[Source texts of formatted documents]
· · ·

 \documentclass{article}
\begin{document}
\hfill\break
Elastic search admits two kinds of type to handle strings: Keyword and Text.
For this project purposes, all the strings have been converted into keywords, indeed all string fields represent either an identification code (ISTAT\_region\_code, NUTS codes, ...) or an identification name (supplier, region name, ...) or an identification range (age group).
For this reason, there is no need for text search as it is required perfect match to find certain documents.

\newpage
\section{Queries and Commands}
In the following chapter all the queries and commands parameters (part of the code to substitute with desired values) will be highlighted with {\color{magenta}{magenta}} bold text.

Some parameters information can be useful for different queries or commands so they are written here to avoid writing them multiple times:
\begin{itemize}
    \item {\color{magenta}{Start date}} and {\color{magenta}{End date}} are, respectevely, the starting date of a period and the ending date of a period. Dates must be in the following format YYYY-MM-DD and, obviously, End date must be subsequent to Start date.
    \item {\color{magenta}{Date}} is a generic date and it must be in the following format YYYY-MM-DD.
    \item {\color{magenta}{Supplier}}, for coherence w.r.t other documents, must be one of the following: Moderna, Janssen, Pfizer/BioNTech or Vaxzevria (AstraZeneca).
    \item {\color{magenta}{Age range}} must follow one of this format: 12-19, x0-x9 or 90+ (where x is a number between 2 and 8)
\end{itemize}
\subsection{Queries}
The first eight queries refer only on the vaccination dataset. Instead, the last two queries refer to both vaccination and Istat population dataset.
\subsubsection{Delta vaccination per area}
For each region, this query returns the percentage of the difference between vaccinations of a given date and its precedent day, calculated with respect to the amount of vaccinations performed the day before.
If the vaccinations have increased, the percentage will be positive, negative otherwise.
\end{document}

· · ·

** What to work on **
Only lines that contain the string "date" count; pick each one out of the records and copy it.

** Response to this task **
    \item {\color{magenta}{Start date}} and {\color{magenta}{End date}} are, respectevely, the starting date of a period and the ending date of a period. Dates must be in the following format YYYY-MM-DD and, obviously, End date must be subsequent to Start date.
    \item {\color{magenta}{Date}} is a generic date and it must be in the following format YYYY-MM-DD.
For each region, this query returns the percentage of the difference between vaccinations of a given date and its precedent day, calculated with respect to the amount of vaccinations performed the day before.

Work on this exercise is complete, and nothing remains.